Они не соответствуют моим убеждениям, я от них давно отказался. Что же касается моих теперешних убеждений, то я хотел бы на них остановиться подробнее…». На этом месте он был прерван. Но и сказанного достаточно. Допросу предшествовали шесть долгих месяцев полной изоляции от привычной жизни на воле. Шесть месяцев, когда арестованный считает, что следствие не слышит его. Шесть месяцев одиночного заключения в тюрьме не проходят бесследно для психического состояния заключенного. Тогда, чтобы быть услышанным Гинзбург решается на крайнюю меру — он объявляет голодовку. Силы его убывают с каждым днем. А таких дней проходит пять. Наступает физическое, да и не только физическое, истощение. На пятый день голодовки — допрос. Едва ли он шел на него в ровном и благодушном настроении. Психологический стресс от шестимесячного одиночного заключения и истощение, вызванное голодовкой, определяли его состояние. Любое неосторожное слово, малейшая искра могла вызвать взрыв. И он случился. В запальчивости сорвались слова, не произносившиеся никогда ни до, ни после. Всего несколько слов, сказанных лишь однажды и ни разу не повторявшихся, не годятся для описания твердых, устоявшихся убеждений. Поступать так в обыденной жизни — опрометчиво, а в суде — недопустимо. Мы не ошибемся, если признаем, что всего несколько слов, сказанных молодым человеком в момент голодовки, не позволяют судить о его убеждениях[4].
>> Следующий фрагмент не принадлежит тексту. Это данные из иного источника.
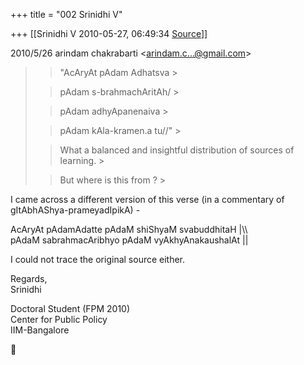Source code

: +++
title = "002 Srinidhi V"

+++
[[Srinidhi V	2010-05-27, 06:49:34 [Source](https://groups.google.com/g/bvparishat/c/Repa7LdHJp4)]]



  
  

2010/5/26 arindam chakrabarti \<[arindam.c...@gmail.com]()\>

  

> 
> >   
> > 
> > 
> > 
> > 
> > "AcAryAt pAdam Adhatsva >
> 
> > 
> > pAdam s-brahmachAritAh/ >
> 
> > 
> > pAdam adhyApanenaiva >
> 
> > 
> > pAdam kAla-kramen.a tu//" >
> 
> > 
> > 
> > 
> > 
> > What a balanced and insightful distribution of sources of learning. >
> 
> > 
> > But where is this from ? >
> 

  
I came across a different version of this verse (in a commentary of gItAbhAShya-prameyadIpikA) -  
  
AcAryAt pAdamAdatte pAdaM shiShyaM svabuddhitaH \|\\\\  
pAdaM sabrahmacAribhyo pAdaM vyAkhyAnakaushalAt \|\|  
  
I could not trace the original source either.  
  
  
Regards,  
Srinidhi  
  
Doctoral Student (FPM 2010)  
Center for Public Policy  
IIM-Bangalore  
  




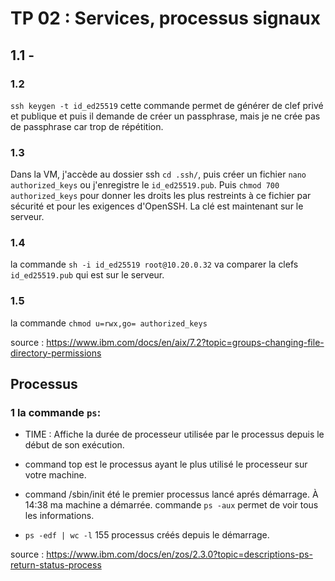 # TP 02 : Services, processus signaux

## 1.1 - 


### 1.2 

`ssh keygen -t id_ed25519` cette commande permet de générer de clef privé et publique et puis il demande de créer un passphrase, mais je ne crée pas de passphrase car trop de répétition.

### 1.3 
Dans la VM, j'accède au dossier ssh `cd .ssh/`, puis créer un fichier `nano authorized_keys` ou j'enregistre le `id_ed25519.pub`. Puis `chmod 700 authorized_keys` pour donner les droits les plus restreints à ce fichier par sécurité et pour les exigences d'OpenSSH. La clé est maintenant sur le serveur.

### 1.4 
la commande `sh -i id_ed25519 root@10.20.0.32` va comparer la clefs `id_ed25519.pub` qui est sur le serveur.

### 1.5
la commande `chmod u=rwx,go= authorized_keys`

source : https://www.ibm.com/docs/en/aix/7.2?topic=groups-changing-file-directory-permissions

## Processus
### 1 la commande `ps`:

- TIME : Affiche la durée de processeur utilisée par le processus depuis le début de son exécution.

- command top est le processus ayant le plus utilisé le processeur sur votre machine.

- command /sbin/init été le premier processus lancé aprés démarrage.
À 14:38 ma machine a démarrée. commande `ps -aux` permet de voir tous les informations.

- `ps -edf | wc -l` 155 processus créés depuis le démarrage.

source : https://www.ibm.com/docs/en/zos/2.3.0?topic=descriptions-ps-return-status-process
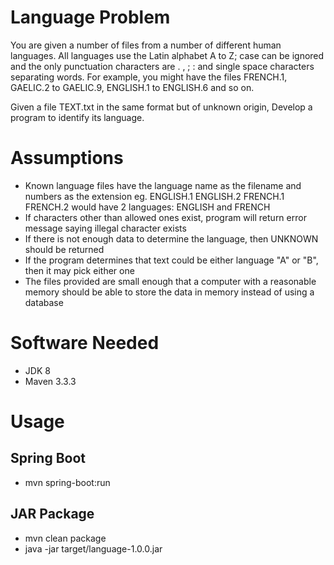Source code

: # Language Problem

You are given a number of files from a number of different human languages. All languages use the 
Latin alphabet A to Z; case can be ignored and the only punctuation characters are . , ; : and single 
space characters separating words. For example, you might have the files FRENCH.1, GAELIC.2 to 
GAELIC.9, ENGLISH.1 to ENGLISH.6 and so on. 

Given a file TEXT.txt in the same format but of unknown origin, Develop a program to identify its 
language.

# Assumptions
- Known language files have the language name as the filename and numbers as the extension eg. ENGLISH.1 ENGLISH.2 FRENCH.1 FRENCH.2 would have 2 languages: ENGLISH and FRENCH
- If characters other than allowed ones exist, program will return error message saying illegal character exists
- If there is not enough data to determine the language, then UNKNOWN should be returned
- If the program determines that text could be either language "A" or "B", then it may pick either one
- The files provided are small enough that a computer with a reasonable memory should be able to store the data in memory instead of using a database

# Software Needed
- JDK 8
- Maven 3.3.3

# Usage
## Spring Boot
- mvn spring-boot:run

## JAR Package
- mvn clean package
- java -jar target/language-1.0.0.jar
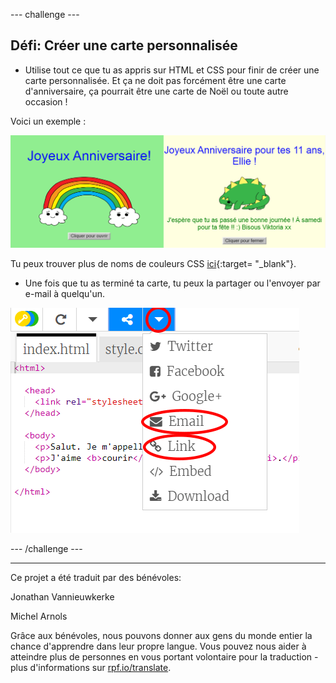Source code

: --- challenge ---

## Défi: Créer une carte personnalisée

+ Utilise tout ce que tu as appris sur HTML et CSS pour finir de créer une carte personnalisée. Et ça ne doit pas forcément être une carte d'anniversaire, ça pourrait être une carte de Noël ou toute autre occasion !

Voici un exemple :

![capture d'écran](images/birthday-final.png)

Tu peux trouver plus de noms de couleurs CSS [ici](http://jumpto.cc/colours){:target= "_blank"}.

+ Une fois que tu as terminé ta carte, tu peux la partager ou l'envoyer par e-mail à quelqu'un.

![capture d'écran](images/birthday-share.png)

--- /challenge ---

***

Ce projet a été traduit par des bénévoles:

Jonathan Vannieuwkerke

Michel Arnols

Grâce aux bénévoles, nous pouvons donner aux gens du monde entier la chance d'apprendre dans leur propre langue. Vous pouvez nous aider à atteindre plus de personnes en vous portant volontaire pour la traduction - plus d'informations sur [rpf.io/translate](https://rpf.io/translate).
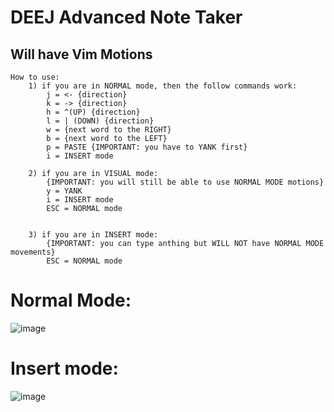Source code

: # DEEJ Advanced Note Taker

## Will have Vim Motions
    How to use:
        1) if you are in NORMAL mode, then the follow commands work:
            j = <- {direction}
            k = -> {direction}
            h = ^(UP) {direction}
            l = | (DOWN) {direction}
            w = {next word to the RIGHT}
            b = {next word to the LEFT}
            p = PASTE {IMPORTANT: you have to YANK first}
            i = INSERT mode
    
        2) if you are in VISUAL mode:
            {IMPORTANT: you will still be able to use NORMAL MODE motions}
            y = YANK
            i = INSERT mode
            ESC = NORMAL mode
            

        3) if you are in INSERT mode:
            {IMPORTANT: you can type anthing but WILL NOT have NORMAL MODE movements}
            ESC = NORMAL mode 
            

# Normal Mode:

![image](https://github.com/user-attachments/assets/e110a264-eddb-4249-b79a-75bea7781475)
# Insert mode:

![image](https://github.com/user-attachments/assets/32c9144b-01ba-4164-ab8c-53b04956e52d)


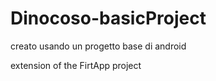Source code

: # Dinocoso-basicProject
creato usando un progetto base di android


extension of the FirtApp project
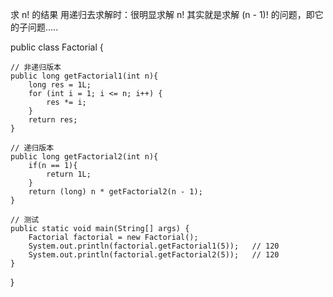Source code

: 求 n! 的结果
用递归去求解时：很明显求解 n! 其实就是求解 (n - 1)! 的问题，即它的子问题.....


public class Factorial {
 
    // 非递归版本
    public long getFactorial1(int n){
        long res = 1L;
        for (int i = 1; i <= n; i++) {
            res *= i;
        }
        return res;
    }
 
    // 递归版本
    public long getFactorial2(int n){
        if(n == 1){
            return 1L;
        }
        return (long) n * getFactorial2(n - 1);
    }
 
    // 测试
    public static void main(String[] args) {
        Factorial factorial = new Factorial();
        System.out.println(factorial.getFactorial1(5));   // 120
        System.out.println(factorial.getFactorial2(5));   // 120
    }
}
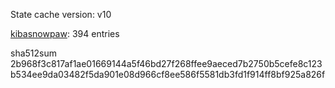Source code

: State cache version: v10

[kibasnowpaw](https://github.com/kibasnowpaw): 394 entries

sha512sum 2b968f3c817af1ae01669144a5f46bd27f268ffee9aeced7b2750b5cefe8c123b534ee9da03482f5da901e08d966cf8ee586f5581db3fd1f914ff8bf925a826f
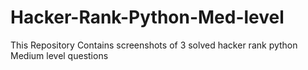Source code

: # Hacker-Rank-Python-Med-level
This Repository Contains screenshots of 3 solved hacker rank python Medium level questions
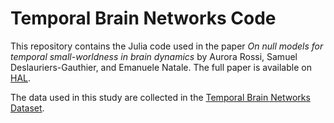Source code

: # Temporal Brain Networks Code

This repository contains the Julia code used in the paper *On null models for temporal small-worldness in brain
dynamics* by Aurora Rossi, Samuel Deslauriers-Gauthier, and Emanuele Natale. The full paper is available on [HAL](https://hal.science/hal-04389639/). 

The data used in this study are collected in the [Temporal Brain Networks Dataset](https://entrepot.recherche.data.gouv.fr/dataset.xhtml?persistentId=doi%3A10.57745%2FPR8VUV).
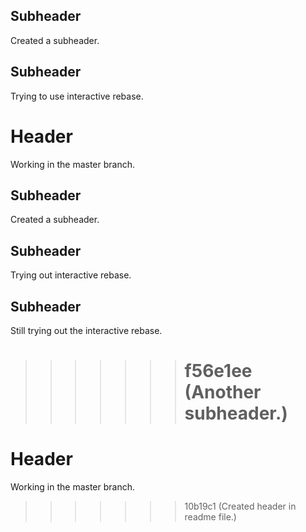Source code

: ## Subheader

Created a subheader.

## Subheader

Trying to use interactive rebase.

# Header

Working in the master branch.

## Subheader

Created a subheader.

## Subheader

Trying out interactive rebase.

## Subheader

Still trying out the interactive rebase.

> > > > > > > # f56e1ee (Another subheader.)

# Header

Working in the master branch.

> > > > > > > 10b19c1 (Created header in readme file.)
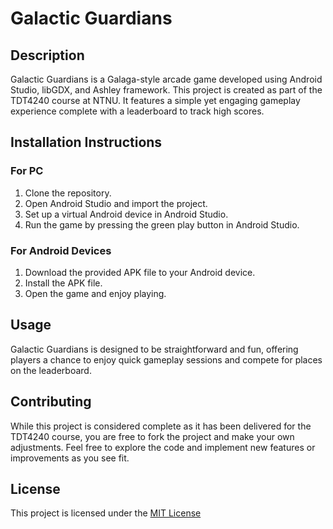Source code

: # Galactic Guardians

## Description
Galactic Guardians is a Galaga-style arcade game developed using Android Studio, libGDX, and Ashley framework. This project is created as part of the TDT4240 course at NTNU. It features a simple yet engaging gameplay experience complete with a leaderboard to track high scores.

## Installation Instructions
### For PC
1. Clone the repository.
2. Open Android Studio and import the project.
3. Set up a virtual Android device in Android Studio.
4. Run the game by pressing the green play button in Android Studio.

### For Android Devices
1. Download the provided APK file to your Android device.
2. Install the APK file.
3. Open the game and enjoy playing.

## Usage
Galactic Guardians is designed to be straightforward and fun, offering players a chance to enjoy quick gameplay sessions and compete for places on the leaderboard.

## Contributing
While this project is considered complete as it has been delivered for the TDT4240 course, you are free to fork the project and make your own adjustments. Feel free to explore the code and implement new features or improvements as you see fit.

## License
This project is licensed under the [MIT License](LICENSE.txt)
Это поможет нам правильно отнестись к обвинению Александра Гинзбурга, и в первую очередь к сборнику документов по делу Синявского и Даниэля. Дело это было первым открытым судебным процессом над литераторами, обвинявшимися в государственном преступлении за содержание их книг. Бывало и прежде, что литературные произведения объявлялись антисоветскими. Так произошло с «Белой гвардией» Булгакова, с «Красным деревом» Бориса Пильняка, опубликованным за рубежом[5].
Похожие обвинения выдвигались и против Бориса Пастернака в связи с романом «Доктор Живаго». Но никогда никто из писателей не привлекался к уголовной ответственности за содержание произведений. Это был необычный процесс, и поэтому он вызвал общественный интерес. Центральные газеты посвящали этому делу пространные статьи. После известий об аресте Синявского и Даниэля Гинзбург захотел прочитать их книги. Его интересовало, каким было содержание произведений, вызвавшее уголовное преследование. Раздобыв и прочитав книги, он не нашел в них ничего противозаконного. Я говорю сейчас о впечатлении самого Александра Гинзбурга, о его личной, субъективной оценке. Учитывая общественное значение случившегося, Гинзбург направил письмо Председателю Совета Министров СССР. Он писал, что арест Синявского и Даниэля поднимает глубокие общественные вопросы. Такие, например, как понятие «антисоветская агитация и пропаганда» применительно к художественной литературе или роль органов государственной безопасности в жизни страны. Этим письмом ограничилась тогда его активность. Он ожидал приговора. В феврале 1967 года приговор состоялся[6].
Любое рассмотренное судом дело — гражданское или уголовное — всегда спор двух сторон: истца и ответчика, обвинения и защиты. И всегда решение выносится в пользу только одной стороны, а другая остается недовольной. Неважно, идет ли речь о рутинном деле или громком процессе. Одни признают приговор убедительным, другие могут считать его сомнительным. Гинзбург был в числе тех, кто считал приговор неверным[7].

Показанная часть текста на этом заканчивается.